== Segment start ==

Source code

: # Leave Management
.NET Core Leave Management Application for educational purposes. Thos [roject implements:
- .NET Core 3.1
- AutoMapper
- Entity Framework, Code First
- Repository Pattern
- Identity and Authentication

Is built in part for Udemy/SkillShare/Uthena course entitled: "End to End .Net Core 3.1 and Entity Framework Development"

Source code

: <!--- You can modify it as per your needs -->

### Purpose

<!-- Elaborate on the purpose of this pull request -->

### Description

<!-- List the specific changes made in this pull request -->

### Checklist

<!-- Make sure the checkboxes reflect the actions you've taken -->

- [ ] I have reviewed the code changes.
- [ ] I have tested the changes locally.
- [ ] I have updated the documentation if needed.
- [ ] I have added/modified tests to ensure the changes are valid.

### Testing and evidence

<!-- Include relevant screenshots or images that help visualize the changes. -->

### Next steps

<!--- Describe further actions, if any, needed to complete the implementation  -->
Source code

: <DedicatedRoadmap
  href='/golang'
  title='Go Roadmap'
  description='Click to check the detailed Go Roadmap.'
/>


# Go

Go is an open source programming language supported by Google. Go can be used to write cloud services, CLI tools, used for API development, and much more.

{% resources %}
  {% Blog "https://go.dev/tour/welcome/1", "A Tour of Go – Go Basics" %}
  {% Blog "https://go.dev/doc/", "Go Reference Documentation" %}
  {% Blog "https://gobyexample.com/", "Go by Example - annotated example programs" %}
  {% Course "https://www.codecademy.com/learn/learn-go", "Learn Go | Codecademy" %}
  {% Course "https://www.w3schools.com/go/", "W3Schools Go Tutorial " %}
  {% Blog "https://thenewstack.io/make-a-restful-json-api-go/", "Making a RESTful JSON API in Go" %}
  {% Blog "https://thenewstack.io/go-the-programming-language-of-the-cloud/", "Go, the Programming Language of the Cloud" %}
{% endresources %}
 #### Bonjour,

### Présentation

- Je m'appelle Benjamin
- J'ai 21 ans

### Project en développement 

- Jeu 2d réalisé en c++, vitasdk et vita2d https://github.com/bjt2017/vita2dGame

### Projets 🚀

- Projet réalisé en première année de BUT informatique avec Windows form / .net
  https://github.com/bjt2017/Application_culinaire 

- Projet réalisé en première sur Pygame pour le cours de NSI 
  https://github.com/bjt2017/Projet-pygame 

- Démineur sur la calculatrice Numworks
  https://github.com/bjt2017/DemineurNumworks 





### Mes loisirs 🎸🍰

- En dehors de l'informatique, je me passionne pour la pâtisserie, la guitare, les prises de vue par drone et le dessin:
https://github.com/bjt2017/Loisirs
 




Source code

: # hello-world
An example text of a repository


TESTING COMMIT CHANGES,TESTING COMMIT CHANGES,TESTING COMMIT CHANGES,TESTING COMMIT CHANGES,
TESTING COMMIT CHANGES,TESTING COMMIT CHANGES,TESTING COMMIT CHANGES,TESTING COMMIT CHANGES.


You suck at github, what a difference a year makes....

== Segment end ==

REQUIREMENT —
Set every entry down once more, exactly as written above.

THE COMPLETED TASK —
Source code

: # Leave Management
.NET Core Leave Management Application for educational purposes. Thos [roject implements:
- .NET Core 3.1
- AutoMapper
- Entity Framework, Code First
- Repository Pattern
- Identity and Authentication

Is built in part for Udemy/SkillShare/Uthena course entitled: "End to End .Net Core 3.1 and Entity Framework Development"

Source code

: <!--- You can modify it as per your needs -->

### Purpose

<!-- Elaborate on the purpose of this pull request -->

### Description

<!-- List the specific changes made in this pull request -->

### Checklist

<!-- Make sure the checkboxes reflect the actions you've taken -->

- [ ] I have reviewed the code changes.
- [ ] I have tested the changes locally.
- [ ] I have updated the documentation if needed.
- [ ] I have added/modified tests to ensure the changes are valid.

### Testing and evidence

<!-- Include relevant screenshots or images that help visualize the changes. -->

### Next steps

<!--- Describe further actions, if any, needed to complete the implementation  -->
Source code

: <DedicatedRoadmap
  href='/golang'
  title='Go Roadmap'
  description='Click to check the detailed Go Roadmap.'
/>


# Go

Go is an open source programming language supported by Google. Go can be used to write cloud services, CLI tools, used for API development, and much more.

{% resources %}
  {% Blog "https://go.dev/tour/welcome/1", "A Tour of Go – Go Basics" %}
  {% Blog "https://go.dev/doc/", "Go Reference Documentation" %}
  {% Blog "https://gobyexample.com/", "Go by Example - annotated example programs" %}
  {% Course "https://www.codecademy.com/learn/learn-go", "Learn Go | Codecademy" %}
  {% Course "https://www.w3schools.com/go/", "W3Schools Go Tutorial " %}
  {% Blog "https://thenewstack.io/make-a-restful-json-api-go/", "Making a RESTful JSON API in Go" %}
  {% Blog "https://thenewstack.io/go-the-programming-language-of-the-cloud/", "Go, the Programming Language of the Cloud" %}
{% endresources %}
 #### Bonjour,

### Présentation

- Je m'appelle Benjamin
- J'ai 21 ans

### Project en développement 

- Jeu 2d réalisé en c++, vitasdk et vita2d https://github.com/bjt2017/vita2dGame

### Projets 🚀

- Projet réalisé en première année de BUT informatique avec Windows form / .net
  https://github.com/bjt2017/Application_culinaire 

- Projet réalisé en première sur Pygame pour le cours de NSI 
  https://github.com/bjt2017/Projet-pygame 

- Démineur sur la calculatrice Numworks
  https://github.com/bjt2017/DemineurNumworks 





### Mes loisirs 🎸🍰

- En dehors de l'informatique, je me passionne pour la pâtisserie, la guitare, les prises de vue par drone et le dessin:
https://github.com/bjt2017/Loisirs
 




Source code

: # hello-world
An example text of a repository


TESTING COMMIT CHANGES,TESTING COMMIT CHANGES,TESTING COMMIT CHANGES,TESTING COMMIT CHANGES,
TESTING COMMIT CHANGES,TESTING COMMIT CHANGES,TESTING COMMIT CHANGES,TESTING COMMIT CHANGES.


You suck at github, what a difference a year makes....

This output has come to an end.